• _Exercise details_
For the records below, print the lines from the line with "Herein, suppose you" through the line with "enhancing its performance." exactly as written; include both end lines and exclude the rest.

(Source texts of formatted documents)
+++

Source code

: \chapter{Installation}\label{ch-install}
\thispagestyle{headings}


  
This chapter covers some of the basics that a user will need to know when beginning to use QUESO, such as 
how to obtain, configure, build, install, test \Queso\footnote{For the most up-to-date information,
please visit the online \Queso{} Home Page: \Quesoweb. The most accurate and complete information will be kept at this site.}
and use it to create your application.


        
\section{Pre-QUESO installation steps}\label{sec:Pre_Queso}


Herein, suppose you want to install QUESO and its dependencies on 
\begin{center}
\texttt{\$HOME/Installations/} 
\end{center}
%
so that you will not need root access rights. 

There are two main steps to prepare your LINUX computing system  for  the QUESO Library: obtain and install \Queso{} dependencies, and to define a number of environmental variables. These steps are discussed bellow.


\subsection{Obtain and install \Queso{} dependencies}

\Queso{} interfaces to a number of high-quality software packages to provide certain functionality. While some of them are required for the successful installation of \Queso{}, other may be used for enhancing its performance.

+++

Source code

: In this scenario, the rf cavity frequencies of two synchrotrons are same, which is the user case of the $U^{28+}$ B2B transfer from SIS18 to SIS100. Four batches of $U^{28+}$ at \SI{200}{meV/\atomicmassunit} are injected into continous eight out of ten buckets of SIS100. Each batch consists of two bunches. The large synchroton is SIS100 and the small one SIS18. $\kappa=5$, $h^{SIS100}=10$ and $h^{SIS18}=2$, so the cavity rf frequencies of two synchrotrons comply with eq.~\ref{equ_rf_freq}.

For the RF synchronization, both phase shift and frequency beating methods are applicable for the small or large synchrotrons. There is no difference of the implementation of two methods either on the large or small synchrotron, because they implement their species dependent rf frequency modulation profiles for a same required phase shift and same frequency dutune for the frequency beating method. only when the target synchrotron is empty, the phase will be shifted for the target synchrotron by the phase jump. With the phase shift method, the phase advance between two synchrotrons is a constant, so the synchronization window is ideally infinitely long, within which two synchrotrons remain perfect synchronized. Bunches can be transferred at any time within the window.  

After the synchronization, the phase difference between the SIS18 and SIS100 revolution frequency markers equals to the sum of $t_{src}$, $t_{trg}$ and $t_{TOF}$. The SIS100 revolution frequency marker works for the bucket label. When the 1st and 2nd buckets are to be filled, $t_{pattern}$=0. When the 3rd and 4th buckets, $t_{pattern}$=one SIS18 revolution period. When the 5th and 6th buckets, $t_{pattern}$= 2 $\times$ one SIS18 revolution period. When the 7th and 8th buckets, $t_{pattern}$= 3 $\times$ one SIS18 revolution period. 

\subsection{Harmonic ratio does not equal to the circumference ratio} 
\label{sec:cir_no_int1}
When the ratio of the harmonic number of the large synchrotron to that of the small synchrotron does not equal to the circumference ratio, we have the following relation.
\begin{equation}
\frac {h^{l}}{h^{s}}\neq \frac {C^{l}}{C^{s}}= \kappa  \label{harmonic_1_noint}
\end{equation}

+++

• _Exercise solution_
Herein, suppose you want to install QUESO and its dependencies on 
\begin{center}
\texttt{\$HOME/Installations/} 
\end{center}
%
so that you will not need root access rights. 

There are two main steps to prepare your LINUX computing system  for  the QUESO Library: obtain and install \Queso{} dependencies, and to define a number of environmental variables. These steps are discussed bellow.


\subsection{Obtain and install \Queso{} dependencies}

\Queso{} interfaces to a number of high-quality software packages to provide certain functionality. While some of them are required for the successful installation of \Queso{}, other may be used for enhancing its performance.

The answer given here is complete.